Proposed Article Structure
This article is organized into the following sections: clinical background and unmet need; study design and methods; major results; interpretation and biological rationale; clinical implications for transplant decision-making and post-transplant management; strengths and limitations; and conclusion with future directions.
Highlights
In a large PETHEMA registry analysis of 717 adults with acute myeloid leukemia in first complete remission undergoing allogeneic hematopoietic stem cell transplantation, both ELN2017 and ELN2022 risk systems retained prognostic value in the transplant setting.
On multivariable analysis, DNMT3A, SF3B1, TP53, and WT1 mutations were associated with shorter relapse-free survival, whereas FLT3-ITD was associated with longer relapse-free survival after transplant.
The investigators integrated clinical and molecular variables into a prognostic score that included age, AML type, transplant timing, and genetic alterations, and then validated this score.
The findings support more granular pre-transplant and post-transplant risk stratification, with potential relevance for conditioning intensity, donor strategy, measurable residual disease surveillance, and maintenance therapy.
Background and Clinical Context
Acute myeloid leukemia (AML) remains a biologically diverse and clinically challenging hematologic malignancy. Although induction and consolidation regimens can achieve first complete remission in many patients, relapse remains the dominant cause of treatment failure. Allogeneic hematopoietic stem cell transplantation (allo-HSCT) is a central post-remission strategy for patients with intermediate- or adverse-risk disease, primarily because graft-versus-leukemia effects can lower relapse risk beyond what chemotherapy alone can achieve.
Yet allo-HSCT is not a biologic equalizer. Outcomes after transplant are still strongly shaped by disease genetics, remission depth, patient age and fitness, transplant timing, donor characteristics, and transplant-related toxicity. In routine care, European LeukemiaNet (ELN) risk classification guides much of the initial therapeutic decision-making, but it was developed mainly around diagnosis-level prognostication and not specifically to predict outcomes after allo-HSCT in first remission. As molecular profiling has expanded, a key question has become increasingly important: which mutations continue to matter after a patient has already reached remission and proceeds to transplant?

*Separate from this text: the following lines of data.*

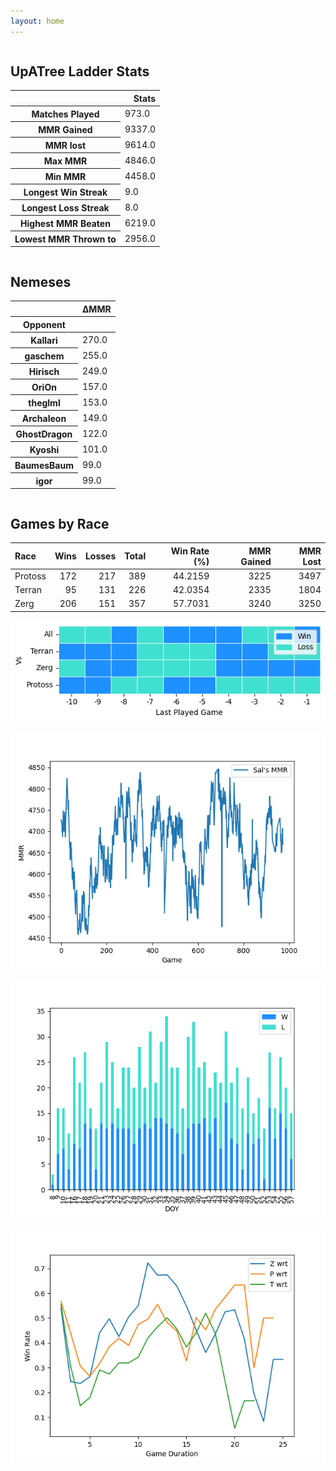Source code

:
 ```yaml
---
layout: home
---
```


<div class="row">
    <div class="column">
        <h2>UpATree Ladder Stats</h2>
        <table>
  <thead>
    <tr style="text-align: right;">
      <th></th>
      <th>Stats</th>
    </tr>
  </thead>
  <tbody>
    <tr>
      <th>Matches Played</th>
      <td>973.0</td>
    </tr>
    <tr>
      <th>MMR Gained</th>
      <td>9337.0</td>
    </tr>
    <tr>
      <th>MMR lost</th>
      <td>9614.0</td>
    </tr>
    <tr>
      <th>Max MMR</th>
      <td>4846.0</td>
    </tr>
    <tr>
      <th>Min MMR</th>
      <td>4458.0</td>
    </tr>
    <tr>
      <th>Longest Win Streak</th>
      <td>9.0</td>
    </tr>
    <tr>
      <th>Longest Loss Streak</th>
      <td>8.0</td>
    </tr>
    <tr>
      <th>Highest MMR Beaten</th>
      <td>6219.0</td>
    </tr>
    <tr>
      <th>Lowest MMR Thrown to</th>
      <td>2956.0</td>
    </tr>
  </tbody>
</table>
    </div>
    <div class="column">
        <h2>Nemeses</h2>
        <table>
  <thead>
    <tr style="text-align: right;">
      <th></th>
      <th>ΔMMR</th>
    </tr>
    <tr>
      <th>Opponent</th>
      <th></th>
    </tr>
  </thead>
  <tbody>
    <tr>
      <th>Kallari</th>
      <td>270.0</td>
    </tr>
    <tr>
      <th>gaschem</th>
      <td>255.0</td>
    </tr>
    <tr>
      <th>Hirisch</th>
      <td>249.0</td>
    </tr>
    <tr>
      <th>OriOn</th>
      <td>157.0</td>
    </tr>
    <tr>
      <th>theglml</th>
      <td>153.0</td>
    </tr>
    <tr>
      <th>Archaleon</th>
      <td>149.0</td>
    </tr>
    <tr>
      <th>GhostDragon</th>
      <td>122.0</td>
    </tr>
    <tr>
      <th>Kyoshi</th>
      <td>101.0</td>
    </tr>
    <tr>
      <th>BaumesBaum</th>
      <td>99.0</td>
    </tr>
    <tr>
      <th>igor</th>
      <td>99.0</td>
    </tr>
  </tbody>
</table>
    </div>
</div>

## Games by Race

| Race    |   Wins |   Losses |   Total |   Win Rate (%) |   MMR Gained |   MMR Lost |
|:--------|-------:|---------:|--------:|---------------:|-------------:|-----------:|
| Protoss |    172 |      217 |     389 |        44.2159 |         3225 |       3497 |
| Terran  |     95 |      131 |     226 |        42.0354 |         2335 |       1804 |
| Zerg    |    206 |      151 |     357 |        57.7031 |         3240 |       3250 |

![Games by Race](./assets/gm_hist.png)

![Sal's MMR](./assets/MMR.png)

![Daily Stats](./assets/daily.png)

![Win Rate vs Time](./assets/r_wrt.png)

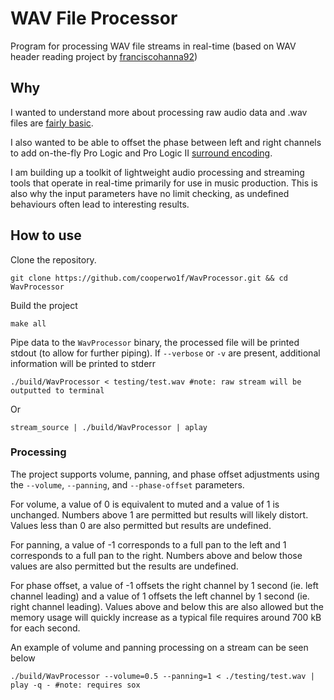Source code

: # WAV File Processor
Program for processing WAV file streams in real-time (based on WAV header reading project by [franciscohanna92](github.com/franciscohanna92/wav_reader.git))

## Why
I wanted to understand more about processing raw audio data and .wav files are [fairly basic](http://soundfile.sapp.org/doc/WaveFormat/).

I also wanted to be able to offset the phase between left and right channels to add on-the-fly Pro Logic and Pro Logic II
[surround encoding](https://headwizememorial.wordpress.com/2018/03/15/pro-logic-surround-decoder-principles-of-operation/).

I am building up a toolkit of lightweight audio processing and streaming tools that operate in real-time
primarily for use in music production. This is also why the input parameters have no limit checking,
as undefined behaviours often lead to interesting results.

## How to use
Clone the repository.

``` shell
git clone https://github.com/cooperwo1f/WavProcessor.git && cd WavProcessor
```

Build the project 

```shell
make all
```

Pipe data to the `WavProcessor` binary, the processed file will be printed stdout (to allow for further piping).
If `--verbose` or `-v` are present, additional information will be printed to stderr

``` shell
./build/WavProcessor < testing/test.wav #note: raw stream will be outputted to terminal
```
Or

``` shell
stream_source | ./build/WavProcessor | aplay
```

### Processing
The project supports volume, panning, and phase offset adjustments using the `--volume`, `--panning`, and `--phase-offset` parameters.

For volume, a value of 0 is equivalent to muted and a value of 1 is unchanged. Numbers above 1 are permitted but results will likely distort.
Values less than 0 are also permitted but results are undefined.

For panning, a value of -1 corresponds to a full pan to the left and 1 corresponds to a full pan to the right.
Numbers above and below those values are also permitted but the results are undefined.

For phase offset, a value of -1 offsets the right channel by 1 second (ie. left channel leading)
and a value of 1 offsets the left channel by 1 second (ie. right channel leading).
Values above and below this are also allowed but the memory usage will quickly increase as a typical file requires around 700 kB for each second.

An example of volume and panning processing on a stream can be seen below 
``` shell
./build/WavProcessor --volume=0.5 --panning=1 < ./testing/test.wav | play -q - #note: requires sox
```
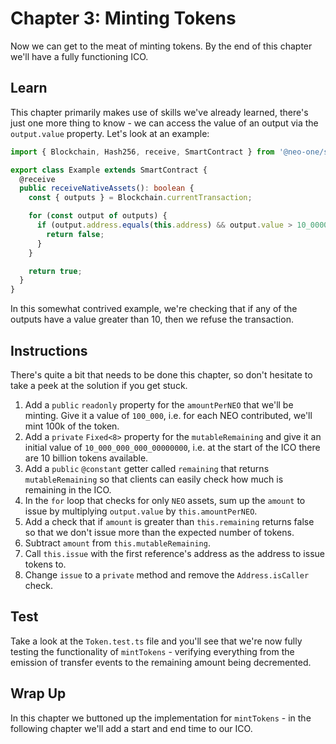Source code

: # Chapter 3: Minting Tokens

Now we can get to the meat of minting tokens. By the end of this chapter we'll have a fully functioning ICO.

## Learn

This chapter primarily makes use of skills we've already learned, there's just one more thing to know - we can access the value of an output via the `output.value` property. Let's look at an example:

```typescript
import { Blockchain, Hash256, receive, SmartContract } from '@neo-one/smart-contract';

export class Example extends SmartContract {
  @receive
  public receiveNativeAssets(): boolean {
    const { outputs } = Blockchain.currentTransaction;

    for (const output of outputs) {
      if (output.address.equals(this.address) && output.value > 10_00000000) {
        return false;
      }
    }

    return true;
  }
}
```

In this somewhat contrived example, we're checking that if any of the outputs have a value greater than 10, then we refuse the transaction.

## Instructions

There's quite a bit that needs to be done this chapter, so don't hesitate to take a peek at the solution if you get stuck.

  1. Add a `public` `readonly` property for the `amountPerNEO` that we'll be minting. Give it a value of `100_000`, i.e. for each NEO contributed, we'll mint 100k of the token.
  2. Add a `private` `Fixed<8>` property for the `mutableRemaining` and give it an initial value of `10_000_000_000_00000000`, i.e. at the start of the ICO there are 10 billion tokens available.
  3. Add a `public` `@constant` getter called `remaining` that returns `mutableRemaining` so that clients can easily check how much is remaining in the ICO.
  4. In the `for` loop that checks for only `NEO` assets, sum up the `amount` to issue by multiplying `output.value` by `this.amountPerNEO`.
  5. Add a check that if `amount` is greater than `this.remaining` returns false so that we don't issue more than the expected number of tokens.
  6. Subtract `amount` from `this.mutableRemaining`.
  7. Call `this.issue` with the first reference's address as the address to issue tokens to.
  8. Change `issue` to a `private` method and remove the `Address.isCaller` check.

## Test

Take a look at the `Token.test.ts` file and you'll see that we're now fully testing the functionality of `mintTokens` - verifying everything from the emission of transfer events to the remaining amount being decremented.

## Wrap Up

In this chapter we buttoned up the implementation for `mintTokens` - in the following chapter we'll add a start and end time to our ICO.
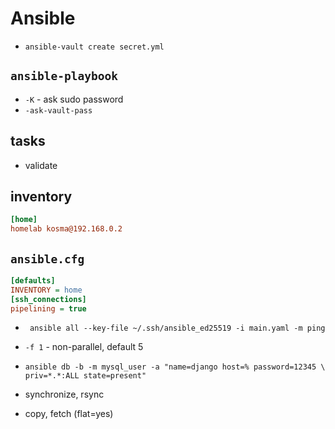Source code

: # Ansible

* `ansible-vault create secret.yml`

## `ansible-playbook`

* `-K` - ask sudo password
* `-ask-vault-pass`

## tasks

* validate

## inventory

```cfg
[home]
homelab kosma@192.168.0.2
```

## `ansible.cfg`

```cfg
[defaults]
INVENTORY = home
[ssh_connections]
pipelining = true
```

* ` ansible all --key-file ~/.ssh/ansible_ed25519 -i main.yaml -m ping`
* `-f 1` - non-parallel, default 5
* `ansible db -b -m mysql_user -a "name=django host=% password=12345 \
priv=*.*:ALL state=present"`

* synchronize, rsync
* copy, fetch (flat=yes)
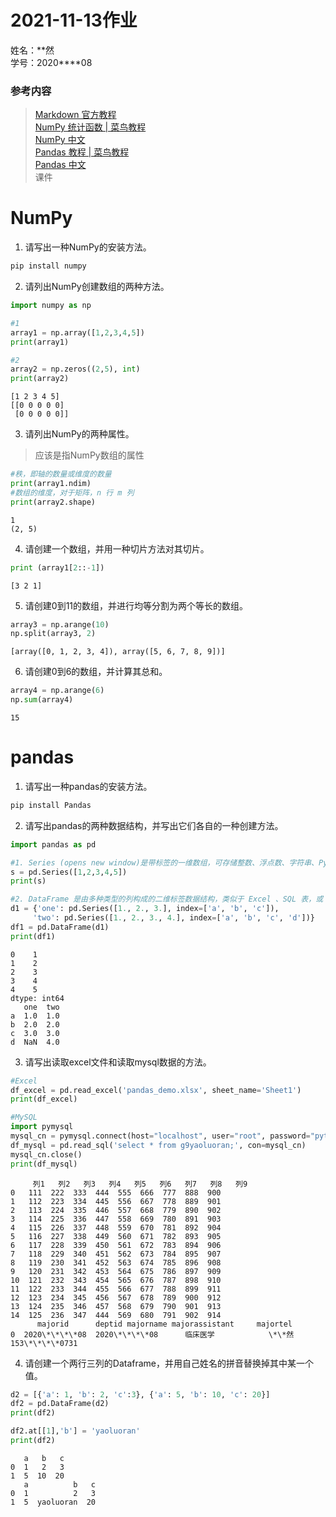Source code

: # 2021-11-13作业
姓名：\*\*然  
学号：2020\*\*\*\*08  
### **参考内容**   
> [Markdown 官方教程](https://markdown.com.cn/)  
[NumPy 统计函数 | 菜鸟教程](https://www.runoob.com/numpy/numpy-tutorial.html)  
[NumPy 中文](https://www.numpy.org.cn/)  
[Pandas 教程 | 菜鸟教程](https://www.runoob.com/pandas/pandas-tutorial.html)  
[Pandas 中文](https://www.pypandas.cn/)  
课件

# NumPy

1. 请写出一种NumPy的安装方法。

```bash
pip install numpy
```

2. 请列出NumPy创建数组的两种方法。


```python
import numpy as np

#1
array1 = np.array([1,2,3,4,5])
print(array1)

#2
array2 = np.zeros((2,5), int) 
print(array2)
```

    [1 2 3 4 5]
    [[0 0 0 0 0]
     [0 0 0 0 0]]


3. 请列出NumPy的两种属性。
> 应该是指NumPy数组的属性


```python
#秩，即轴的数量或维度的数量
print(array1.ndim)
#数组的维度，对于矩阵，n 行 m 列
print(array2.shape)
```

    1
    (2, 5)


4. 请创建一个数组，并用一种切片方法对其切片。


```python
print (array1[2::-1])
```

    [3 2 1]


5. 请创建0到11的数组，并进行均等分割为两个等长的数组。


```python
array3 = np.arange(10)
np.split(array3, 2)
```




    [array([0, 1, 2, 3, 4]), array([5, 6, 7, 8, 9])]



6. 请创建0到6的数组，并计算其总和。


```python
array4 = np.arange(6)
np.sum(array4)
```




    15



# pandas

1. 请写出一种pandas的安装方法。

```bash
pip install Pandas
```

2. 请写出pandas的两种数据结构，并写出它们各自的一种创建方法。


```python
import pandas as pd

#1. Series (opens new window)是带标签的一维数组，可存储整数、浮点数、字符串、Python 对象等类型的数据。轴标签统称为索引。
s = pd.Series([1,2,3,4,5])
print(s)

#2. DataFrame 是由多种类型的列构成的二维标签数据结构，类似于 Excel 、SQL 表，或 Series 对象构成的字典。
d1 = {'one': pd.Series([1., 2., 3.], index=['a', 'b', 'c']),
     'two': pd.Series([1., 2., 3., 4.], index=['a', 'b', 'c', 'd'])}
df1 = pd.DataFrame(d1)
print(df1)
```

    0    1
    1    2
    2    3
    3    4
    4    5
    dtype: int64
       one  two
    a  1.0  1.0
    b  2.0  2.0
    c  3.0  3.0
    d  NaN  4.0


3. 请写出读取excel文件和读取mysql数据的方法。


```python
#Excel
df_excel = pd.read_excel('pandas_demo.xlsx', sheet_name='Sheet1')
print(df_excel)

#MySQL
import pymysql
mysql_cn = pymysql.connect(host="localhost", user="root", password="pythonclass", db="g9yaoluoran", charset='utf8')
df_mysql = pd.read_sql('select * from g9yaoluoran;', con=mysql_cn)    
mysql_cn.close()
print(df_mysql)
```

         列1   列2   列3   列4   列5   列6   列7   列8   列9
    0   111  222  333  444  555  666  777  888  900
    1   112  223  334  445  556  667  778  889  901
    2   113  224  335  446  557  668  779  890  902
    3   114  225  336  447  558  669  780  891  903
    4   115  226  337  448  559  670  781  892  904
    5   116  227  338  449  560  671  782  893  905
    6   117  228  339  450  561  672  783  894  906
    7   118  229  340  451  562  673  784  895  907
    8   119  230  341  452  563  674  785  896  908
    9   120  231  342  453  564  675  786  897  909
    10  121  232  343  454  565  676  787  898  910
    11  122  233  344  455  566  677  788  899  911
    12  123  234  345  456  567  678  789  900  912
    13  124  235  346  457  568  679  790  901  913
    14  125  236  347  444  569  680  791  902  914
          majorid      deptid majorname majorassistant     majortel
    0  2020\*\*\*\*08  2020\*\*\*\*08      临床医学            \*\*然  153\*\*\*\*0731


4. 请创建一个两行三列的Dataframe，并用自己姓名的拼音替换掉其中某一个值。


```python
d2 = [{'a': 1, 'b': 2, 'c':3}, {'a': 5, 'b': 10, 'c': 20}]
df2 = pd.DataFrame(d2)
print(df2)

df2.at[[1],'b'] = 'yaoluoran'
print(df2)
```

       a   b   c
    0  1   2   3
    1  5  10  20
       a          b   c
    0  1          2   3
    1  5  yaoluoran  20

This issue is clinically relevant because transplant physicians increasingly need mutation-informed strategies before and after transplant. Examples include selecting conditioning intensity, deciding on measurable residual disease (MRD) testing platforms, prioritizing post-transplant maintenance, and planning surveillance in patients at especially high risk of relapse. The PETHEMA group study by Colmenares and colleagues directly addresses this need by evaluating how individual and co-mutational profiles influence outcomes in AML patients transplanted in first complete remission.
Study Design and Methods
This was a retrospective registry-based analysis using data from the PETHEMA registry. The investigators included 717 patients with AML who underwent allo-HSCT in first complete remission. The median age was 56.5 years, which is notable because it reflects contemporary transplant practice in an older adult AML population rather than a highly selected younger cohort. Most patients were classified as adverse risk by ELN2022 criteria.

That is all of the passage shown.